Le calme était peu à peu revenu dans la maison après l’agitation causée par le retour des deux hommes et surtout après le récit laborieux de Klaus sur les événements de la nuit. Resté dans la cuisine avec son frère pendant que Milan et Noura s’occupaient d’Ivan, Klaus s’était refermé comme une huître ne répondant à son frère que par des phrases réduites à leur minimum syntaxique.
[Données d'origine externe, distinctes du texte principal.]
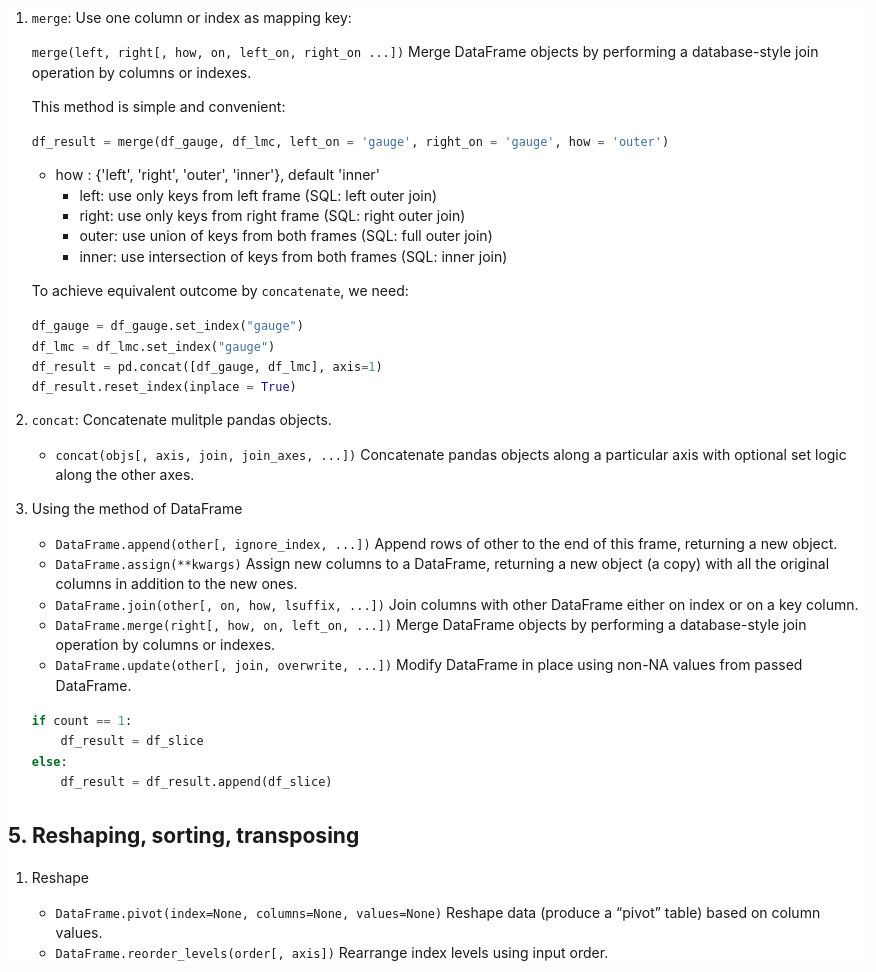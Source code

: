 1. `merge`: Use one column or index as mapping key:

    `merge(left, right[, how, on, left_on, right_on ...])`  Merge DataFrame objects by performing a database-style join operation by columns or indexes.

    This method is simple and convenient:

    ```py
    df_result = merge(df_gauge, df_lmc, left_on = 'gauge', right_on = 'gauge', how = 'outer')
    ```
    - how : {'left', 'right', 'outer', 'inner'}, default 'inner'
        - left: use only keys from left frame (SQL: left outer join)
        - right: use only keys from right frame (SQL: right outer join)
        - outer: use union of keys from both frames (SQL: full outer join)
        - inner: use intersection of keys from both frames (SQL: inner join)

    To achieve equivalent outcome by `concatenate`, we need:

    ```py
    df_gauge = df_gauge.set_index("gauge")
    df_lmc = df_lmc.set_index("gauge")
    df_result = pd.concat([df_gauge, df_lmc], axis=1)
    df_result.reset_index(inplace = True)
    ```

2. `concat`: Concatenate mulitple pandas objects.

    - `concat(objs[, axis, join, join_axes, ...])`  Concatenate pandas objects along a particular axis with optional set logic along the other axes.


3. Using the method of DataFrame

    - `DataFrame.append(other[, ignore_index, ...])`    Append rows of other to the end of this frame, returning a new object.
    - `DataFrame.assign(**kwargs)`  Assign new columns to a DataFrame, returning a new object (a copy) with all the original columns in addition to the new ones.
    - `DataFrame.join(other[, on, how, lsuffix, ...])`  Join columns with other DataFrame either on index or on a key column.
    - `DataFrame.merge(right[, how, on, left_on, ...])` Merge DataFrame objects by performing a database-style join operation by columns or indexes.
    - `DataFrame.update(other[, join, overwrite, ...])` Modify DataFrame in place using non-NA values from passed DataFrame.

    ```python
    if count == 1:
        df_result = df_slice
    else:
        df_result = df_result.append(df_slice)
    ```


## 5. Reshaping, sorting, transposing

1. Reshape

    - `DataFrame.pivot(index=None, columns=None, values=None)`   Reshape data (produce a “pivot” table) based on column values.
    - `DataFrame.reorder_levels(order[, axis])` Rearrange index levels using input order.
Il fallut à Elijah des trésors de patience pour soutirer à son cadet un minimum d’informations sur ce qui s’était passé plus tôt. En voyant que son attention était immanquablement attirée par la porte de la cuisine par laquelle Milan avait emporté Ivan, Elijah renonça, reportant à plus tard son interrogatoire.
- Tu devrais aller voir si tout va bien, l’encouragea-t-il en faisant un signe en direction de la porte.
Elijah s’attendait à une quelconque répartie sarcastique ou à un excès de mauvaise humeur comme à chaque fois que son cadet se sentait percer à jour ou en position de faiblesse. Pourtant cette fois, il n’en fut rien. Contre toute attente, comme s’il attendait que quelqu’un l’y encourage, le vampire ne se fit pas prier et disparut aussitôt dans le couloir. Arrivé en haut de l’escalier, Klaus émit un temps d’arrêt devant la chambre d’Ivan. Il s’apprêtait à y pénétrer lorsque la voix claire de Noura lui parvint au travers de la porte close. Il hésita.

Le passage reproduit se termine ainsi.